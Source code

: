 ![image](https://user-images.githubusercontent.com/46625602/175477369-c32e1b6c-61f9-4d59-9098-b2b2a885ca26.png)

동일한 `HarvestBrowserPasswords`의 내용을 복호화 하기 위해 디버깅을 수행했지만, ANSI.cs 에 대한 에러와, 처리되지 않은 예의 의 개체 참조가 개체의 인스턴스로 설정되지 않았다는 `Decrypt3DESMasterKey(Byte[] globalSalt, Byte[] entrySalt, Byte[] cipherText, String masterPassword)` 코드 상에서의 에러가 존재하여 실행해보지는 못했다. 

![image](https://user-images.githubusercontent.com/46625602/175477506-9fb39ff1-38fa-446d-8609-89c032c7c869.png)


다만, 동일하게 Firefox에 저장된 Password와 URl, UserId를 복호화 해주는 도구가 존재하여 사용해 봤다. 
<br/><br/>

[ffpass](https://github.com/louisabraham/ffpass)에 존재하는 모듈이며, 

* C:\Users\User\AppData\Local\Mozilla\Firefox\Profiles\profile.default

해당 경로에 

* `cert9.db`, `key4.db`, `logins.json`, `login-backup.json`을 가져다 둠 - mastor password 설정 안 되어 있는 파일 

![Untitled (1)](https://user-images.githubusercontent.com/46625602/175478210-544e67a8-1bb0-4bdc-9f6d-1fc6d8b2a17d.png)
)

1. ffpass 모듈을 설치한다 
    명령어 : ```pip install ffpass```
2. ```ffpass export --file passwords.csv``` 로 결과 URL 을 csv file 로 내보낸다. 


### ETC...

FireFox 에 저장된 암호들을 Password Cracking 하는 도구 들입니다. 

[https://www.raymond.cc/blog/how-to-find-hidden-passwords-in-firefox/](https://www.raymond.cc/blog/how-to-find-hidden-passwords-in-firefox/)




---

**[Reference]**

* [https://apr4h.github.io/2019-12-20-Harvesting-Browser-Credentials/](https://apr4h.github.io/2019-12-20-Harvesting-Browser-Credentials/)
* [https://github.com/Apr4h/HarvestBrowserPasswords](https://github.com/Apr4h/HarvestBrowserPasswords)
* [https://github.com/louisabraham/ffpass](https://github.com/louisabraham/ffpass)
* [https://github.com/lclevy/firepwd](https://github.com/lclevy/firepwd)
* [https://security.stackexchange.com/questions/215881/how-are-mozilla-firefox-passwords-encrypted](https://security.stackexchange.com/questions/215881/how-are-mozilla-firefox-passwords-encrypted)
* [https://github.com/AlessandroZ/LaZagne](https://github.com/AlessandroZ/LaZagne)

**What the task asks:** All of the lines above must be returned exactly as they stand.

**The completed task:**
Source code

: ![image](https://user-images.githubusercontent.com/46625602/175477369-c32e1b6c-61f9-4d59-9098-b2b2a885ca26.png)

동일한 `HarvestBrowserPasswords`의 내용을 복호화 하기 위해 디버깅을 수행했지만, ANSI.cs 에 대한 에러와, 처리되지 않은 예의 의 개체 참조가 개체의 인스턴스로 설정되지 않았다는 `Decrypt3DESMasterKey(Byte[] globalSalt, Byte[] entrySalt, Byte[] cipherText, String masterPassword)` 코드 상에서의 에러가 존재하여 실행해보지는 못했다. 

![image](https://user-images.githubusercontent.com/46625602/175477506-9fb39ff1-38fa-446d-8609-89c032c7c869.png)


다만, 동일하게 Firefox에 저장된 Password와 URl, UserId를 복호화 해주는 도구가 존재하여 사용해 봤다. 
<br/><br/>

[ffpass](https://github.com/louisabraham/ffpass)에 존재하는 모듈이며, 

* C:\Users\User\AppData\Local\Mozilla\Firefox\Profiles\profile.default

해당 경로에 

* `cert9.db`, `key4.db`, `logins.json`, `login-backup.json`을 가져다 둠 - mastor password 설정 안 되어 있는 파일 

![Untitled (1)](https://user-images.githubusercontent.com/46625602/175478210-544e67a8-1bb0-4bdc-9f6d-1fc6d8b2a17d.png)
)

1. ffpass 모듈을 설치한다 
    명령어 : ```pip install ffpass```
2. ```ffpass export --file passwords.csv``` 로 결과 URL 을 csv file 로 내보낸다. 


### ETC...

FireFox 에 저장된 암호들을 Password Cracking 하는 도구 들입니다. 

[https://www.raymond.cc/blog/how-to-find-hidden-passwords-in-firefox/](https://www.raymond.cc/blog/how-to-find-hidden-passwords-in-firefox/)




---

**[Reference]**

* [https://apr4h.github.io/2019-12-20-Harvesting-Browser-Credentials/](https://apr4h.github.io/2019-12-20-Harvesting-Browser-Credentials/)
* [https://github.com/Apr4h/HarvestBrowserPasswords](https://github.com/Apr4h/HarvestBrowserPasswords)
* [https://github.com/louisabraham/ffpass](https://github.com/louisabraham/ffpass)
* [https://github.com/lclevy/firepwd](https://github.com/lclevy/firepwd)
* [https://security.stackexchange.com/questions/215881/how-are-mozilla-firefox-passwords-encrypted](https://security.stackexchange.com/questions/215881/how-are-mozilla-firefox-passwords-encrypted)
* [https://github.com/AlessandroZ/LaZagne](https://github.com/AlessandroZ/LaZagne)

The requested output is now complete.